Jamie Murphy reveals stop-start season was 'driving me mad' but says he was determined not to miss out on exciting climax
If Jamie Murphy can time a run into the box as well as he has timed his return to the Hibs side, the 31 year-old winger could ensure a bright end to the season for the Leith club.
But, in those situations, he knows the key is making the most of the opportunities.
The on-loan Rangers player, whose permanent switch to the Easter Road side is expected to be formalised this summer, had been expected to miss out on the remainder of the season after a fourth hamstring injury left him sidelined and looking for answers to the recurring problem.
The solution arrived sooner than expected, though, and, thanks to a load of work with the physio and in the gym, the Scotland international made a timely return to the squad for last weekend’s Scottsh Cup semi-final and is looking forward to a thrilling final few games.
“All I wanted to do was make sure we had the problem sorted for the start of next season. I didn't want to be coming back and going through all this again. Being back for a month, out for a month, then playing for a month, then out, it was driving me mad, to be honest.

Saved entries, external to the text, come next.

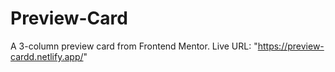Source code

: # Preview-Card
A 3-column preview card from Frontend Mentor.
Live URL: "https://preview-cardd.netlify.app/"
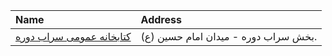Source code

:| Name                                                                                       | Address                              |
|:-------------------------------------------------------------------------------------------|:-------------------------------------|
| [كتابخانه عمومی سراب دوره](https://lib.ir/fa/library/406/كتابخانه-عمومی-سراب-دوره/search/) | بخش سراب دوره - میدان امام حسین (ع). |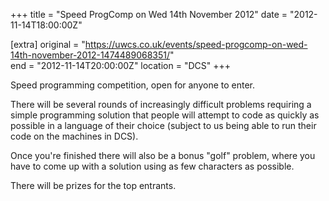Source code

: +++
title = "Speed ProgComp on Wed 14th November 2012"
date = "2012-11-14T18:00:00Z"

[extra]
original = "https://uwcs.co.uk/events/speed-progcomp-on-wed-14th-november-2012-1474489068351/"    
end = "2012-11-14T20:00:00Z"
location = "DCS"
+++

Speed programming competition, open for anyone to enter.

There will be several rounds of increasingly difficult problems requiring a simple programming solution that people will attempt to code as quickly as possible in a language of their choice (subject to us being able to run their code on the machines in DCS).

Once you're finished there will also be a bonus "golf" problem, where you have to come up with a solution using as few characters as possible.

There will be prizes for the top entrants.

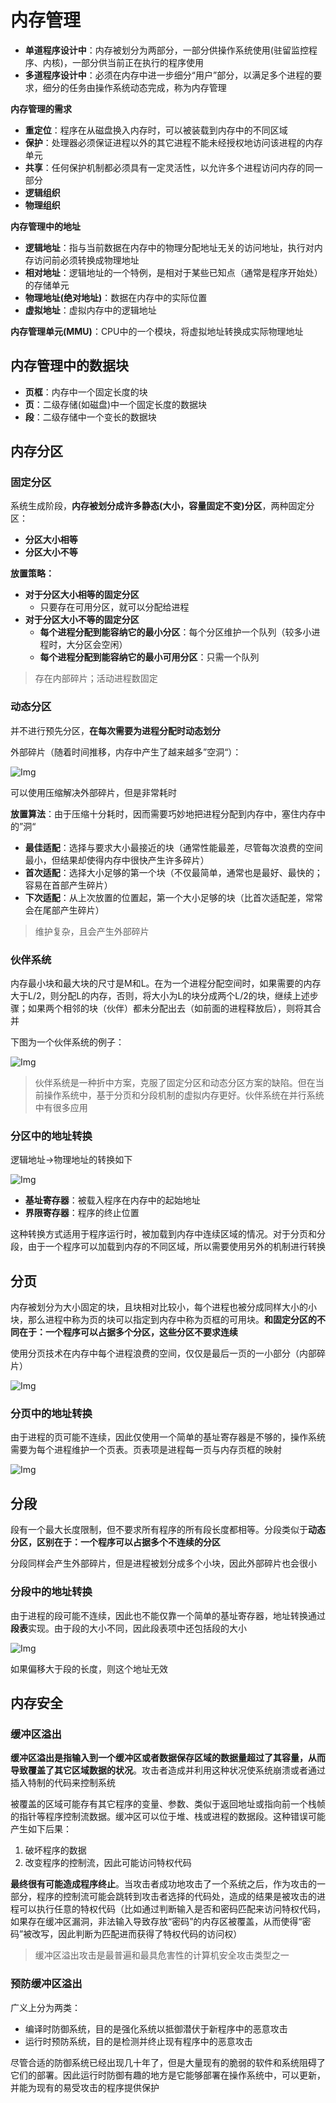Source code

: # 内存管理

- **单道程序设计中**：内存被划分为两部分，一部分供操作系统使用(驻留监控程序、内核)，一部分供当前正在执行的程序使用
- **多道程序设计中**：必须在内存中进一步细分“用户”部分，以满足多个进程的要求，细分的任务由操作系统动态完成，称为内存管理

**内存管理的需求**
- **重定位**：程序在从磁盘换入内存时，可以被装载到内存中的不同区域
- **保护**：处理器必须保证进程以外的其它进程不能未经授权地访问该进程的内存单元
- **共享**：任何保护机制都必须具有一定灵活性，以允许多个进程访问内存的同一部分
- **逻辑组织**
- **物理组织**

**内存管理中的地址**

- **逻辑地址**：指与当前数据在内存中的物理分配地址无关的访问地址，执行对内存访问前必须转换成物理地址
- **相对地址**：逻辑地址的一个特例，是相对于某些已知点（通常是程序开始处）的存储单元
- **物理地址(绝对地址)**：数据在内存中的实际位置
- **虚拟地址**：虚拟内存中的逻辑地址

**内存管理单元(MMU)**：CPU中的一个模块，将虚拟地址转换成实际物理地址

## 内存管理中的数据块

- **页框**：内存中一个固定长度的块
- **页**：二级存储(如磁盘)中一个固定长度的数据块
- **段**：二级存储中一个变长的数据块

## 内存分区

### 固定分区

系统生成阶段，**内存被划分成许多静态(大小，容量固定不变)分区**，两种固定分区：

- **分区大小相等**
- **分区大小不等**

**放置策略：**
- **对于分区大小相等的固定分区**
    - 只要存在可用分区，就可以分配给进程
- **对于分区大小不等的固定分区**
    - **每个进程分配到能容纳它的最小分区**：每个分区维护一个队列（较多小进程时，大分区会空闲）
    - **每个进程分配到能容纳它的最小可用分区**：只需一个队列

> 存在内部碎片；活动进程数固定

### 动态分区

并不进行预先分区，**在每次需要为进程分配时动态划分**

外部碎片（随着时间推移，内存中产生了越来越多”空洞“）：

![Img](https://cdn.jsdelivr.net/gh/zhangyufeng0123/ImageHosting/img/yank-note-picgo-img-20230519100824.png)

可以使用压缩解决外部碎片，但是非常耗时

**放置算法**：由于压缩十分耗时，因而需要巧妙地把进程分配到内存中，塞住内存中的”洞“

- **最佳适配**：选择与要求大小最接近的块（通常性能最差，尽管每次浪费的空间最小，但结果却使得内存中很快产生许多碎片）
- **首次适配**：选择大小足够的第一个块（不仅最简单，通常也是最好、最快的；容易在首部产生碎片）
- **下次适配**：从上次放置的位置起，第一个大小足够的块（比首次适配差，常常会在尾部产生碎片）

> 维护复杂，且会产生外部碎片

### 伙伴系统

内存最小块和最大块的尺寸是M和L。在为一个进程分配空间时，如果需要的内存大于L/2，则分配L的内存，否则，将大小为L的块分成两个L/2的块，继续上述步骤；如果两个相邻的块（伙伴）都未分配出去（如前面的进程释放后），则将其合并

下图为一个伙伴系统的例子：

![Img](https://cdn.jsdelivr.net/gh/zhangyufeng0123/ImageHosting/img/yank-note-picgo-img-20230519100953.png)

> 伙伴系统是一种折中方案，克服了固定分区和动态分区方案的缺陷。但在当前操作系统中，基于分页和分段机制的虚拟内存更好。伙伴系统在并行系统中有很多应用

### 分区中的地址转换

逻辑地址->物理地址的转换如下

![Img](https://cdn.jsdelivr.net/gh/zhangyufeng0123/ImageHosting/img/yank-note-picgo-img-20230519101057.png)

- **基址寄存器**：被载入程序在内存中的起始地址
- **界限寄存器**：程序的终止位置

这种转换方式适用于程序运行时，被加载到内存中连续区域的情况。对于分页和分段，由于一个程序可以加载到内存的不同区域，所以需要使用另外的机制进行转换

## 分页

内存被划分为大小固定的块，且块相对比较小，每个进程也被分成同样大小的小块，那么进程中称为页的块可以指定到内存中称为页框的可用块。**和固定分区的不同在于：一个程序可以占据多个分区，这些分区不要求连续**

使用分页技术在内存中每个进程浪费的空间，仅仅是最后一页的一小部分（内部碎片）

![Img](https://cdn.jsdelivr.net/gh/zhangyufeng0123/ImageHosting/img/yank-note-picgo-img-20230519101215.png)

### 分页中的地址转换

由于进程的页可能不连续，因此仅使用一个简单的基址寄存器是不够的，操作系统需要为每个进程维护一个页表。页表项是进程每一页与内存页框的映射

![Img](https://cdn.jsdelivr.net/gh/zhangyufeng0123/ImageHosting/img/yank-note-picgo-img-20230519101307.png)

## 分段

段有一个最大长度限制，但不要求所有程序的所有段长度都相等。分段类似于**动态分区，区别在于：一个程序可以占据多个不连续的分区**

分段同样会产生外部碎片，但是进程被划分成多个小块，因此外部碎片也会很小

### 分段中的地址转换

由于进程的段可能不连续，因此也不能仅靠一个简单的基址寄存器，地址转换通过**段表**实现。由于段的大小不同，因此段表项中还包括段的大小

![Img](https://cdn.jsdelivr.net/gh/zhangyufeng0123/ImageHosting/img/yank-note-picgo-img-20230519101438.png)

如果偏移大于段的长度，则这个地址无效

## 内存安全

### 缓冲区溢出

**缓冲区溢出是指输入到一个缓冲区或者数据保存区域的数据量超过了其容量，从而导致覆盖了其它区域数据的状况**。攻击者造成并利用这种状况使系统崩溃或者通过插入特制的代码来控制系统

被覆盖的区域可能存有其它程序的变量、参数、类似于返回地址或指向前一个栈帧的指针等程序控制流数据。缓冲区可以位于堆、栈或进程的数据段。这种错误可能产生如下后果：

1. 破坏程序的数据
2. 改变程序的控制流，因此可能访问特权代码

**最终很有可能造成程序终止**。当攻击者成功地攻击了一个系统之后，作为攻击的一部分，程序的控制流可能会跳转到攻击者选择的代码处，造成的结果是被攻击的进程可以执行任意的特权代码（比如通过判断输入是否和密码匹配来访问特权代码，如果存在缓冲区漏洞，非法输入导致存放“密码”的内存区被覆盖，从而使得“密码”被改写，因此判断为匹配进而获得了特权代码的访问权）

> 缓冲区溢出攻击是最普遍和最具危害性的计算机安全攻击类型之一

### 预防缓冲区溢出

广义上分为两类：

- 编译时防御系统，目的是强化系统以抵御潜伏于新程序中的恶意攻击
- 运行时预防系统，目的是检测并终止现有程序中的恶意攻击

尽管合适的防御系统已经出现几十年了，但是大量现有的脆弱的软件和系统阻碍了它们的部署。因此运行时防御有趣的地方是它能够部署在操作系统中，可以更新，并能为现有的易受攻击的程序提供保护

“Considering six weeks ago I thought my season was over, to be able to come back is testament to the medical staff and fitness staff getting me back.
“It was really disappointing at the time. I feel like I do everything I can in my life [to aid his career]. I work hard to try and be the best I can so it’s frustrating when you can’t even get outside on the training pitch.”

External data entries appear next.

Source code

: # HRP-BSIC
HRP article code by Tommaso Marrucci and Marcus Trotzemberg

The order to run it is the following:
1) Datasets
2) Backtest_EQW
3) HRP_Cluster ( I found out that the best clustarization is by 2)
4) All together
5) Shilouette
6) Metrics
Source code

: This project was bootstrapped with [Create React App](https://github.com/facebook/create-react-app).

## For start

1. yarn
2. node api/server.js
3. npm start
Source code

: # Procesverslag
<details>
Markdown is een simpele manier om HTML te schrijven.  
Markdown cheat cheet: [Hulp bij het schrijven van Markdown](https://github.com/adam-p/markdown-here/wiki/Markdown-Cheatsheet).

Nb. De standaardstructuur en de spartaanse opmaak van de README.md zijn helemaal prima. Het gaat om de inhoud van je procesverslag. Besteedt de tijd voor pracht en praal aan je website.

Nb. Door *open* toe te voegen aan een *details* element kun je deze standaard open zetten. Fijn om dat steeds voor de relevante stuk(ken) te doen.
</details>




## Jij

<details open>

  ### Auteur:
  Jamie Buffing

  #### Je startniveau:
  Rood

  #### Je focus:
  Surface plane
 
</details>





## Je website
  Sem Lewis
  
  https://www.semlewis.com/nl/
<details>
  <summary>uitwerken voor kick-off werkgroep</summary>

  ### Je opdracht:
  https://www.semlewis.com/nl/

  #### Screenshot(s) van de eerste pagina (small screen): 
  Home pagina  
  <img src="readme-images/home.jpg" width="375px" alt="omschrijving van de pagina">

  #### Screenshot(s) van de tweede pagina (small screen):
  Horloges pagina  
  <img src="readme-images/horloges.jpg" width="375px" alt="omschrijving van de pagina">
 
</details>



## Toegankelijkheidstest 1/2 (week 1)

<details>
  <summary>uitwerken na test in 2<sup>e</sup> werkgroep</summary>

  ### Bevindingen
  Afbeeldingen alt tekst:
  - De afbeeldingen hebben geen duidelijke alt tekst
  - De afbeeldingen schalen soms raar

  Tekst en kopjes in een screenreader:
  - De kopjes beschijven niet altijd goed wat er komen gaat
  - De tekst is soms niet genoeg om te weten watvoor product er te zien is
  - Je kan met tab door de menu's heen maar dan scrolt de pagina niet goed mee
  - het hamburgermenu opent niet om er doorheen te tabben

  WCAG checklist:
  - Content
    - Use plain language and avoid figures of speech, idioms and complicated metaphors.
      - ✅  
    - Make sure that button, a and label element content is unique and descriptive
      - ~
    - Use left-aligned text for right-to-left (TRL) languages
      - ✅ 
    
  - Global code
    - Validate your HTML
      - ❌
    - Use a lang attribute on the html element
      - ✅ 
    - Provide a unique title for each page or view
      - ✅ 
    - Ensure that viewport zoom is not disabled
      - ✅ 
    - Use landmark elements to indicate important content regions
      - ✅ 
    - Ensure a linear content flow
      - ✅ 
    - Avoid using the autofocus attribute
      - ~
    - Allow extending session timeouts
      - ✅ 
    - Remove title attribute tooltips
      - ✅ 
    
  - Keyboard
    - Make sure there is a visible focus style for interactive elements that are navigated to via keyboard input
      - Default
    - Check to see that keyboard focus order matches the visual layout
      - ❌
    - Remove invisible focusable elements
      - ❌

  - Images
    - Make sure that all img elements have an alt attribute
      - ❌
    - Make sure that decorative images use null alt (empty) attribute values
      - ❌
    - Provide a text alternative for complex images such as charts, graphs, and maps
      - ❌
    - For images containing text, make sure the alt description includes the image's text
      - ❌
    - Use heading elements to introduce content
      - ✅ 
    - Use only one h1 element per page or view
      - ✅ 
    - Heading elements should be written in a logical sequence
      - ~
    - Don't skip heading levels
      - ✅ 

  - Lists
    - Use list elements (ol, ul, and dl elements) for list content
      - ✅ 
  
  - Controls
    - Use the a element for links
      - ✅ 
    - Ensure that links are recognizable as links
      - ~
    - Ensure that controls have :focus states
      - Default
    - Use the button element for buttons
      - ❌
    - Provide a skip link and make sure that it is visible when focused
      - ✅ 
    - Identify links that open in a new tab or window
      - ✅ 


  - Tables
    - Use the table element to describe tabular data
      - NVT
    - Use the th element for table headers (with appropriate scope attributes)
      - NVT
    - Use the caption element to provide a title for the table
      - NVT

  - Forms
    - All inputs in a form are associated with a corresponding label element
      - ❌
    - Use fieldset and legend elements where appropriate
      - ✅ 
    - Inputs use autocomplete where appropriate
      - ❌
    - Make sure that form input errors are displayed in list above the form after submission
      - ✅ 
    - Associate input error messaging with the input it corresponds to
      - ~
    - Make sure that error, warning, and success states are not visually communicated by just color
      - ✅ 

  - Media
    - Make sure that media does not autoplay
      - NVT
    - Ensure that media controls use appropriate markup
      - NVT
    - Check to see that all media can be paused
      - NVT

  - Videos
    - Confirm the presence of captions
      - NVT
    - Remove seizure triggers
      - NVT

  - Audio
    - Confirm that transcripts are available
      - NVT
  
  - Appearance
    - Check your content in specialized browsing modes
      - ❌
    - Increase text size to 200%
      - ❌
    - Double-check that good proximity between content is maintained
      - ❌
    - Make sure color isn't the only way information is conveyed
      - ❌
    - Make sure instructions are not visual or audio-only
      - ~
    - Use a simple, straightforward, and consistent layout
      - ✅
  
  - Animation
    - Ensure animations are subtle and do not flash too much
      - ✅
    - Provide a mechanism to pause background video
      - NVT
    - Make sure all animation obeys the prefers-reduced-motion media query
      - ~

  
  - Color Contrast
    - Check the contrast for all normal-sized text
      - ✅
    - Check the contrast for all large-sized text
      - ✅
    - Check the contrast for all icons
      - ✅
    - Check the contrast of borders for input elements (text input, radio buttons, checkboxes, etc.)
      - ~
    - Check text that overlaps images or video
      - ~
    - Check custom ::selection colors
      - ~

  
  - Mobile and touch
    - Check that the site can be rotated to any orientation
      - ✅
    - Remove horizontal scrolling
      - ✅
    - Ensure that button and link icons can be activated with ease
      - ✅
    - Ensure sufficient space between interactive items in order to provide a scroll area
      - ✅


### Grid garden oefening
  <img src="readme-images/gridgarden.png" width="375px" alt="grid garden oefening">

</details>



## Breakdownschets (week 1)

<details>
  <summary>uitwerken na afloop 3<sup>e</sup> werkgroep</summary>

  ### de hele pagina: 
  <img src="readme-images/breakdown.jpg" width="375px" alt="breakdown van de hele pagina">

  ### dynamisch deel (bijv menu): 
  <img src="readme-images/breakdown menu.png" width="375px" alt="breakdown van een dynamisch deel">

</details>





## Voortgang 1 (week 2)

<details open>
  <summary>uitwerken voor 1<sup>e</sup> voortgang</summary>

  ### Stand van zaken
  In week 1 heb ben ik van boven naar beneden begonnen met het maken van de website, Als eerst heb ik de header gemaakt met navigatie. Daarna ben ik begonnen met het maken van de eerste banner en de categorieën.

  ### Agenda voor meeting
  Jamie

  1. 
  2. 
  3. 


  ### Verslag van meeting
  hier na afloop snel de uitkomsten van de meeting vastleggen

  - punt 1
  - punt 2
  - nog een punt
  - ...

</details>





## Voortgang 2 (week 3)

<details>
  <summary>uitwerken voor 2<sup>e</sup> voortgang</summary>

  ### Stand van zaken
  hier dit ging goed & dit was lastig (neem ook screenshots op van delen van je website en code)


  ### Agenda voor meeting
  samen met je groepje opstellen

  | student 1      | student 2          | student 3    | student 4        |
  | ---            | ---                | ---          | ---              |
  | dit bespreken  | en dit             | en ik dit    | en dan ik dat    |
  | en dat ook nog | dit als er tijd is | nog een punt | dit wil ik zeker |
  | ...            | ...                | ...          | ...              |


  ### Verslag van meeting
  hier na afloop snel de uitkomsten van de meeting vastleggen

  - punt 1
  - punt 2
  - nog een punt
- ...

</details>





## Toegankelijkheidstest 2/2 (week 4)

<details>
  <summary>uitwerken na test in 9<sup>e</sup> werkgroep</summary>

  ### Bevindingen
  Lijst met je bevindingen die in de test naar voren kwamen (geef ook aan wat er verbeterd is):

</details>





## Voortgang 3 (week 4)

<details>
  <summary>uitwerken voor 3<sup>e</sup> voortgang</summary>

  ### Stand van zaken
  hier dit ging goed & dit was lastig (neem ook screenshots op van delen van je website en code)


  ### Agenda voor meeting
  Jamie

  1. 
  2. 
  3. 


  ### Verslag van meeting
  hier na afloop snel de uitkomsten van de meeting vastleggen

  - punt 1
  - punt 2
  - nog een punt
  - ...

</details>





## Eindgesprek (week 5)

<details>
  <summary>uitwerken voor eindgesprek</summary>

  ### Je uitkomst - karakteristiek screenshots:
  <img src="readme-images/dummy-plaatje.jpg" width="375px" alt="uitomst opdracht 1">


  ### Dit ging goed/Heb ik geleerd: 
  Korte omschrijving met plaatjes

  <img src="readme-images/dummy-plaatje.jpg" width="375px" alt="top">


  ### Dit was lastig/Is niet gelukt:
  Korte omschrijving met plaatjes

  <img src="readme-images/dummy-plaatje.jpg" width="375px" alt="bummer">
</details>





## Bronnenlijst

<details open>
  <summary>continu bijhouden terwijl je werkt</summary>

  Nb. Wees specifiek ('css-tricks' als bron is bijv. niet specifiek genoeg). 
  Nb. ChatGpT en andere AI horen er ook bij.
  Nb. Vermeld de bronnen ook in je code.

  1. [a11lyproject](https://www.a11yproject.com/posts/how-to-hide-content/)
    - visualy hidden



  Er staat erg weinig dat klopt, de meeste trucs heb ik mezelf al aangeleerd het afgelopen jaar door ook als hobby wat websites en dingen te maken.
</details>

But advice from a specialist based down south, helped fuel his belief that he could still be part of things.
“I spoke to someone who looked me over and told me some things he thought I could do.
“So over the last six weeks or so I have been doing that, and, touch wood, everything seems to be going right.
“It was probably a couple of weeks ago when I started doing my stuff in the gym and I felt alright, I wasn’t in any pain, I could move freely.
“That’s when you start thinking ‘we have a Scottish Cup quarter final, we have a chance here’, and then we get through on penalties, and you make it an aim to get back for the semi-final.
“Thankfully I managed to get on and play the last ten minutes or so. I’m looking forward to the next couple of games and hopefully getting more minutes.”
A stop-start-stop again-start again campaign, he has made 22 appearances but managed only a fraction of the game time he had hoped for when he headed east at the end of August seeking out the kind of success Hibs are on the brink of delivering.
One - possibly two if they don’t get the job done at Pittodrie this evening - game away from ensuring a top-three finish for the first time since 2005-06, the only other remaining match is the Scottish Cup final on May 22.
Ten years on from his last appearance at that stage of the nation’s premier knockout competition, this time Murphy, who was part of a Motherwell team bettered 3-0 by Celtic that day, wants to walk away with a winners’ medal rather than regrets.
“That's why over the last two or three years i have done a lot of work in the gym on my own, a lot of running, that's why i did all that stuff, so i can have success and i would be lying if I said i was doing all that and not thinking about coming back and winning a trophy and scoring some goals. I am glad I will have the opportunity to do that.”
But, he knows that he has to pay more attention to what his body is telling him if he is to make the most out of the rest of his career, never mind the rest of this season.
“Throughout my career I have felt able to play through little injuries or knocks and this year has told me I can’t do that.
“I just need to be a bit more aware, and a bit more honest with the physios when I can’t play through something. It’s been a learning curve.
“Hamstring injuries are difficult things to get through but I didn’t want to miss any time, I was trying to keep training and playing through so it was probably inevitable it was going to tear again. It was from an eagerness to play, an eagerness to want to help my team-mates out.”
Bringing experience, drive and a creative spark, he is a welcome addition to a squad that has been stretched by the multiple demands and intensity of their season.
Joe Newell , Ryan Porteous and Kevin NIsbet all picked up knocks in Saturday’s semi final defeat but Alex Gogic’s return from suspension and Murphy’s availability boosts Ross’ options.
This evening the Leith side travel to Aberdeen for a head to head that could squash the Pittodrie side’s hopes of overhauling Jack Ross’ men in the dart for the line.
Hibs sit three points ahead, with a superior goal difference meaning that a win would decide matters, leaving them able to focus all their attention on cup preparation and sealing silverware, an extended run in European competition next term and a memorable first season in the capital.
“It was definitely the aim. A club like Hibs, I always looked highly on them, from playing against them, the stadium, the fans, the team they had back in the day when I played them a lot. That was the reason for coming here, I wanted success. It is one of the biggest clubs in Scotland and we are still competing at the end of the year, we still have the chance to win something.”